[Opening MATERIAL PROVIDED section]

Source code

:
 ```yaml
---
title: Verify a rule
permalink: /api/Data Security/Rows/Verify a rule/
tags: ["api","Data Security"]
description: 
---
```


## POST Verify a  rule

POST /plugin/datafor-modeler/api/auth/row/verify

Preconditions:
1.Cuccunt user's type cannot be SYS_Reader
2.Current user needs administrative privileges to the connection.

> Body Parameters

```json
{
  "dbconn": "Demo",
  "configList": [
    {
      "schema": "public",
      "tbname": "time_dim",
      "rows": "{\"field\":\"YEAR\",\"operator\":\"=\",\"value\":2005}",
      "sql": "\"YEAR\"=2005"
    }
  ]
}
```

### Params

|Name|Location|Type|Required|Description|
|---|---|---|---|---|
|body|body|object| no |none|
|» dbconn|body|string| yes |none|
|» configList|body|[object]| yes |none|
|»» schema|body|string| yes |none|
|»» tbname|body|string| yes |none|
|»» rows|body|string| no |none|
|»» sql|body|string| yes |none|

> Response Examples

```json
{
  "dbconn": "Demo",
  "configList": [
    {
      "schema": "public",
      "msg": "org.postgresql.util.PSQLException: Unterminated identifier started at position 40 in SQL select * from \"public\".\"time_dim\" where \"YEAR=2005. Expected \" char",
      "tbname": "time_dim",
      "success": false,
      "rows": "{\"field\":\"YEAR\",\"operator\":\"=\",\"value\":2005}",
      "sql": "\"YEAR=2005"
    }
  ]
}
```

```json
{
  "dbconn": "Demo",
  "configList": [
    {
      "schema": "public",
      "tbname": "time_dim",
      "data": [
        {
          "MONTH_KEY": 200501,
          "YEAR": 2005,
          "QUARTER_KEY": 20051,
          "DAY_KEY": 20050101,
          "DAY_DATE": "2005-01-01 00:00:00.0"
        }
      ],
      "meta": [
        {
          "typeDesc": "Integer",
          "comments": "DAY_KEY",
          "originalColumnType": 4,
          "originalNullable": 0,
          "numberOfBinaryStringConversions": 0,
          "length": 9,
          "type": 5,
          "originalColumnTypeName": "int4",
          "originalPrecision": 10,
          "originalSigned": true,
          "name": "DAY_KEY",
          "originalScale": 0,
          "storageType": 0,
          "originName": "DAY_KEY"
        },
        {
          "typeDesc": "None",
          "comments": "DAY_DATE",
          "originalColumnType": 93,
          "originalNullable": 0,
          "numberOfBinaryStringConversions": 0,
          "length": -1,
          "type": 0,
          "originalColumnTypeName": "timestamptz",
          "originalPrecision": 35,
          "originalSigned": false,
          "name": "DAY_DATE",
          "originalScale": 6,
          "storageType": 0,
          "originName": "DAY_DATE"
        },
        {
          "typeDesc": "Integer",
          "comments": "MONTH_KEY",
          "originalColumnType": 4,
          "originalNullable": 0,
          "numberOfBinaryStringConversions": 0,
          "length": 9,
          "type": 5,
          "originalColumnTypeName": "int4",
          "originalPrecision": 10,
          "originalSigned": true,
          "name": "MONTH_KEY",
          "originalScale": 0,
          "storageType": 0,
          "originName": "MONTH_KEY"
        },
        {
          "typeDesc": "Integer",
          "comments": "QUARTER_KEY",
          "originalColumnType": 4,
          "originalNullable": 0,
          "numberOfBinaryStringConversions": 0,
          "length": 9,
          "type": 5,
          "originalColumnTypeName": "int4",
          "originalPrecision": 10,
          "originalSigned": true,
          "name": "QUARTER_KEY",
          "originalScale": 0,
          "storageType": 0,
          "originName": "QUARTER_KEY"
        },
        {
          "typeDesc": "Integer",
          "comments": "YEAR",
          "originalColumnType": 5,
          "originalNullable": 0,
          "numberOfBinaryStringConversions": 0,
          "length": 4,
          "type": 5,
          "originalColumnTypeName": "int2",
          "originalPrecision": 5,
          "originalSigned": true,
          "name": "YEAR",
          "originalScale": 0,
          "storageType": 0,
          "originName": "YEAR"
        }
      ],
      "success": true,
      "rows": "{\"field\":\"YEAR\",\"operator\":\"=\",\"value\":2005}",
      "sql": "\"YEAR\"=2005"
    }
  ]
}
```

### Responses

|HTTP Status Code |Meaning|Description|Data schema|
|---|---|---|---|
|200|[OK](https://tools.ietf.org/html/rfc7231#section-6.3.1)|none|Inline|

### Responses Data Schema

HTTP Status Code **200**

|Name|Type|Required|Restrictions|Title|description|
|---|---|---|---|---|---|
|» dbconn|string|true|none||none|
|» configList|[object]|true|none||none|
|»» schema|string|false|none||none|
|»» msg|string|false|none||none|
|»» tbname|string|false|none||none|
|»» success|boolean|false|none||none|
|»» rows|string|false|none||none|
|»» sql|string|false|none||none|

[Closing MATERIAL PROVIDED section]

DESCRIPTION OF THE TASK: Give the data again. Keep every line identical.

SOLUTION FOR THIS PROBLEM:
Source code

:
 ```yaml
---
title: Verify a rule
permalink: /api/Data Security/Rows/Verify a rule/
tags: ["api","Data Security"]
description: 
---
```


## POST Verify a  rule

POST /plugin/datafor-modeler/api/auth/row/verify

Preconditions:
1.Cuccunt user's type cannot be SYS_Reader
2.Current user needs administrative privileges to the connection.

> Body Parameters

```json
{
  "dbconn": "Demo",
  "configList": [
    {
      "schema": "public",
      "tbname": "time_dim",
      "rows": "{\"field\":\"YEAR\",\"operator\":\"=\",\"value\":2005}",
      "sql": "\"YEAR\"=2005"
    }
  ]
}
```

### Params

|Name|Location|Type|Required|Description|
|---|---|---|---|---|
|body|body|object| no |none|
|» dbconn|body|string| yes |none|
|» configList|body|[object]| yes |none|
|»» schema|body|string| yes |none|
|»» tbname|body|string| yes |none|
|»» rows|body|string| no |none|
|»» sql|body|string| yes |none|

> Response Examples

```json
{
  "dbconn": "Demo",
  "configList": [
    {
      "schema": "public",
      "msg": "org.postgresql.util.PSQLException: Unterminated identifier started at position 40 in SQL select * from \"public\".\"time_dim\" where \"YEAR=2005. Expected \" char",
      "tbname": "time_dim",
      "success": false,
      "rows": "{\"field\":\"YEAR\",\"operator\":\"=\",\"value\":2005}",
      "sql": "\"YEAR=2005"
    }
  ]
}
```

```json
{
  "dbconn": "Demo",
  "configList": [
    {
      "schema": "public",
      "tbname": "time_dim",
      "data": [
        {
          "MONTH_KEY": 200501,
          "YEAR": 2005,
          "QUARTER_KEY": 20051,
          "DAY_KEY": 20050101,
          "DAY_DATE": "2005-01-01 00:00:00.0"
        }
      ],
      "meta": [
        {
          "typeDesc": "Integer",
          "comments": "DAY_KEY",
          "originalColumnType": 4,
          "originalNullable": 0,
          "numberOfBinaryStringConversions": 0,
          "length": 9,
          "type": 5,
          "originalColumnTypeName": "int4",
          "originalPrecision": 10,
          "originalSigned": true,
          "name": "DAY_KEY",
          "originalScale": 0,
          "storageType": 0,
          "originName": "DAY_KEY"
        },
        {
          "typeDesc": "None",
          "comments": "DAY_DATE",
          "originalColumnType": 93,
          "originalNullable": 0,
          "numberOfBinaryStringConversions": 0,
          "length": -1,
          "type": 0,
          "originalColumnTypeName": "timestamptz",
          "originalPrecision": 35,
          "originalSigned": false,
          "name": "DAY_DATE",
          "originalScale": 6,
          "storageType": 0,
          "originName": "DAY_DATE"
        },
        {
          "typeDesc": "Integer",
          "comments": "MONTH_KEY",
          "originalColumnType": 4,
          "originalNullable": 0,
          "numberOfBinaryStringConversions": 0,
          "length": 9,
          "type": 5,
          "originalColumnTypeName": "int4",
          "originalPrecision": 10,
          "originalSigned": true,
          "name": "MONTH_KEY",
          "originalScale": 0,
          "storageType": 0,
          "originName": "MONTH_KEY"
        },
        {
          "typeDesc": "Integer",
          "comments": "QUARTER_KEY",
          "originalColumnType": 4,
          "originalNullable": 0,
          "numberOfBinaryStringConversions": 0,
          "length": 9,
          "type": 5,
          "originalColumnTypeName": "int4",
          "originalPrecision": 10,
          "originalSigned": true,
          "name": "QUARTER_KEY",
          "originalScale": 0,
          "storageType": 0,
          "originName": "QUARTER_KEY"
        },
        {
          "typeDesc": "Integer",
          "comments": "YEAR",
          "originalColumnType": 5,
          "originalNullable": 0,
          "numberOfBinaryStringConversions": 0,
          "length": 4,
          "type": 5,
          "originalColumnTypeName": "int2",
          "originalPrecision": 5,
          "originalSigned": true,
          "name": "YEAR",
          "originalScale": 0,
          "storageType": 0,
          "originName": "YEAR"
        }
      ],
      "success": true,
      "rows": "{\"field\":\"YEAR\",\"operator\":\"=\",\"value\":2005}",
      "sql": "\"YEAR\"=2005"
    }
  ]
}
```

### Responses

|HTTP Status Code |Meaning|Description|Data schema|
|---|---|---|---|
|200|[OK](https://tools.ietf.org/html/rfc7231#section-6.3.1)|none|Inline|

### Responses Data Schema

HTTP Status Code **200**

|Name|Type|Required|Restrictions|Title|description|
|---|---|---|---|---|---|
|» dbconn|string|true|none||none|
|» configList|[object]|true|none||none|
|»» schema|string|false|none||none|
|»» msg|string|false|none||none|
|»» tbname|string|false|none||none|
|»» success|boolean|false|none||none|
|»» rows|string|false|none||none|
|»» sql|string|false|none||none|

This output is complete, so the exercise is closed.